Green economics unsettles Rio+20 prospects

Separate UN conferences held in Europe last week reached very different conclusions about the optimum speed of transition to a green, low carbon world economy.

The Vienna Energy Forum 2011, whose organizers included the UN Industrial Development Organization, reached consensus that the transition should be kick-started by governments through approval of global energy targets for 2030.

By contrast, the Public Symposium 2011, organized in Geneva by the UN Conference on Trade and Development, was dominated by speakers expressing reservations about “the headlong commercial rush into new energy models.” Their concern is that the global inequality inherent in existing growth-based economics might be replicated.

A motive common to both events is the desire to influence preparations for the forthcoming “Rio+20” 2012 UN Conference on Sustainable Development. The UN has chosen the concept of the “green economy” as one of two themes for this landmark conference.

UN Secretary-General, Ban Ki-moon, lent unequivocal support to the adoption of global energy goals. Addressing the Vienna Forum by video link, Ban said: “we have important goals relating to energy that we would like all governments to adopt at Rio.”

These goals seek to deliver access to electricity for every household by 2030, alongside a 40% reduction in the intensity of energy use and a global energy mix which includes 30% renewables.

In one of his first interventions since his appointment for a second term of office, the UN Secretary-General voiced his concerns about 1.5 billion people who have no access to electricity. Mr Ban was specific in advocating that this exclusion should be rectified through new low carbon technologies, making no mention of conventional power generation.

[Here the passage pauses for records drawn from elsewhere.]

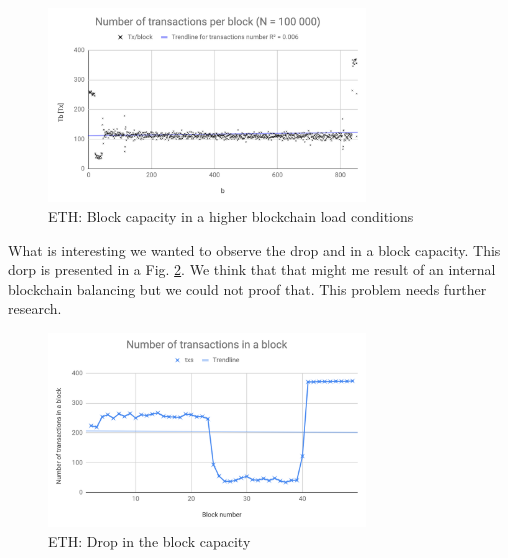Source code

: \begin{figure}[!h]
    \centering
    \includegraphics[width=0.75\textwidth]{img/txmed.png}
   \caption{ETH: Block capacity in a higher blockchain load conditions}
   \label{fig:txbig}
\end{figure}
 
What is interesting we wanted to observe the drop and in a block capacity. This dorp is presented in a Fig. \ref{fig:txsmall}. We think that that might me result of an internal blockchain balancing but we could not proof that. This problem needs further research.
 
\begin{figure}[!h]
    \centering
    \includegraphics[width=0.75\textwidth]{img/TxNumperBlockSmall.png}
   \caption{ETH: Drop in the block capacity}
   \label{fig:txsmall}
\end{figure}
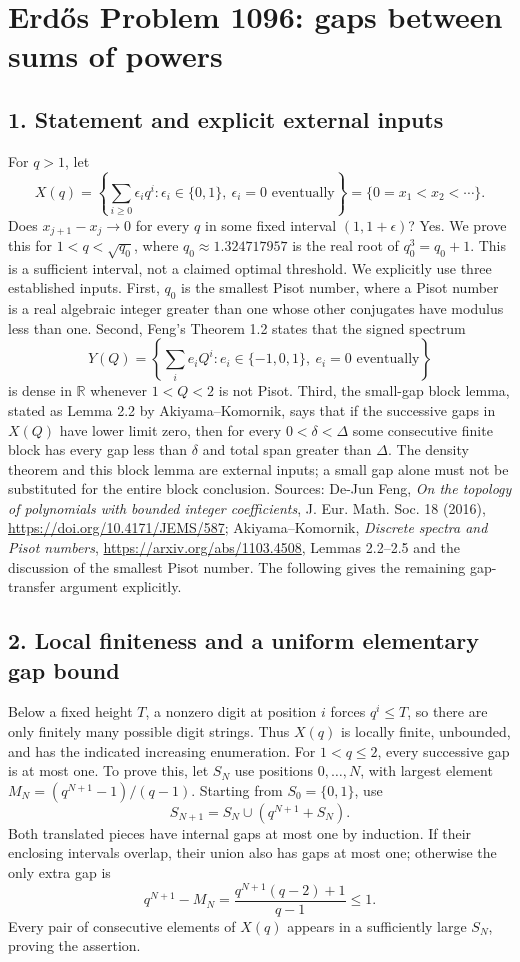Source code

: \section*{Erd\H{o}s Problem 1096: gaps between sums of powers}
\subsection*{1. Statement and explicit external inputs}
For $q>1$, let
\[
 X(q)=\left\{\sum_{i\ge0}\epsilon_iq^i:\epsilon_i\in\{0,1\},\ \epsilon_i=0\text{ eventually}\right\}
 =\{0=x_1<x_2<\cdots\}.
\]
Does $x_{j+1}-x_j\to0$ for every $q$ in some fixed interval $(1,1+\epsilon)$? Yes. We prove this for $1<q<\sqrt{q_0}$, where $q_0\approx1.324717957$ is the real root of $q_0^3=q_0+1$. This is a sufficient interval, not a claimed optimal threshold.
We explicitly use three established inputs. First, $q_0$ is the smallest Pisot number, where a Pisot number is a real algebraic integer greater than one whose other conjugates have modulus less than one. Second, Feng's Theorem 1.2 states that the signed spectrum
\[
 Y(Q)=\left\{\sum_i e_iQ^i:e_i\in\{-1,0,1\},\ e_i=0\text{ eventually}\right\}
\]
is dense in $\mathbb R$ whenever $1<Q<2$ is not Pisot. Third, the small-gap block lemma, stated as Lemma 2.2 by Akiyama--Komornik, says that if the successive gaps in $X(Q)$ have lower limit zero, then for every $0<\delta<\Delta$ some consecutive finite block has every gap less than $\delta$ and total span greater than $\Delta$. The density theorem and this block lemma are external inputs; a small gap alone must not be substituted for the entire block conclusion.
Sources: De-Jun Feng, \emph{On the topology of polynomials with bounded integer coefficients}, J. Eur. Math. Soc. 18 (2016), \url{https://doi.org/10.4171/JEMS/587}; Akiyama--Komornik, \emph{Discrete spectra and Pisot numbers}, \url{https://arxiv.org/abs/1103.4508}, Lemmas 2.2--2.5 and the discussion of the smallest Pisot number. The following gives the remaining gap-transfer argument explicitly.

\subsection*{2. Local finiteness and a uniform elementary gap bound}
Below a fixed height $T$, a nonzero digit at position $i$ forces $q^i\le T$, so there are only finitely many possible digit strings. Thus $X(q)$ is locally finite, unbounded, and has the indicated increasing enumeration.
For $1<q\le2$, every successive gap is at most one. To prove this, let $S_N$ use positions $0,\ldots,N$, with largest element $M_N=(q^{N+1}-1)/(q-1)$. Starting from $S_0=\{0,1\}$, use
\[
 S_{N+1}=S_N\cup(q^{N+1}+S_N).
\]
Both translated pieces have internal gaps at most one by induction. If their enclosing intervals overlap, their union also has gaps at most one; otherwise the only extra gap is
\[
 q^{N+1}-M_N=\frac{q^{N+1}(q-2)+1}{q-1}\le1.
\]
Every pair of consecutive elements of $X(q)$ appears in a sufficiently large $S_N$, proving the assertion.

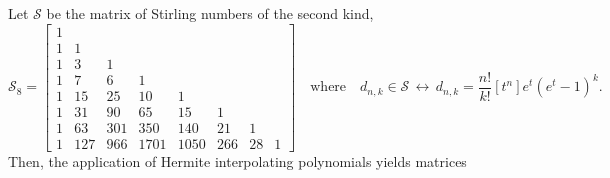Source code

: 
\begin{example}
Let $\mathcal{S}$ be the matrix of Stirling numbers of the second kind, 
\begin{displaymath}
\mathcal{S}_{ 8 } = \left[\begin{matrix}1 &  &  &  &  &  &  & \\1 & 1 &  &  &  &  &  & \\1 & 3 & 1 &  &  &  &  & \\1 & 7 & 6 & 1 &  &  &  & \\1 & 15 & 25 & 10 & 1 &  &  & \\1 & 31 & 90 & 65 & 15 & 1 &  & \\1 & 63 & 301 & 350 & 140 & 21 & 1 & \\1 & 127 & 966 & 1701 & 1050 & 266 & 28 & 1\end{matrix}\right]
\quad\text{where}\quad d_{n,k}\in\mathcal{S}\,\leftrightarrow\,d_{n,k}=\frac{n!}{k!}[t^{n}]e^{t}(e^{t}-1)^{k}.
\end{displaymath}
Then, the application of Hermite interpolating polynomials yields matrices
\begin{displaymath}

\end{displaymath}
\end{example}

“Clean modern and affordable energy services are intimately linked with poverty alleviation,” he said. “We need nothing short of a clean energy revolution.”

This perspective was endorsed by Olusegun Obasanjo, former president of Nigeria, a country suffering chronic energy shortages. “Africa has no alternative to renewable energy,” he said during the opening ceremony of the Vienna Forum. “It will be pivotal to the solution of energy deficiency and of general developmental problems.”

Simmering tensions amongst developing countries over global management of the 2008 banking crisis were evident throughout the UNCTAD Symposium in Geneva. As they continue to grapple with sky-high rates of unemployment and spiralling fuel and food prices, many poorer countries consider plans for a new global green economy to be premature.

“We need a system that really takes the needs of developing countries into account – not just Wall Street, but people who don’t have a street to walk on,” warned Supachai Panitchpakdi, Secretary-General of UNCTAD.

Whilst acknowledging the imperative of green development, speakers at the UNCTAD event were less inclined to accept the premise that low carbon economics necessarily correlates with poverty reduction. Reform should protect people as well as the planet was the message from Achim Steiner, Executive Director of the UN Environment Programme, speaking by video link from Kenya.

The differing perspectives emerging from these two events reflect significant difficulties in preparations for the Rio+20 Conference. Richer and poorer countries are sharply divided over the concept of green economic development.

Unless these divisions can be reconciled in forthcoming regional preparatory meetings of the UN Commission on Sustainable Development, world leaders may choose to stay at home, potentially diminishing the status of the Rio event.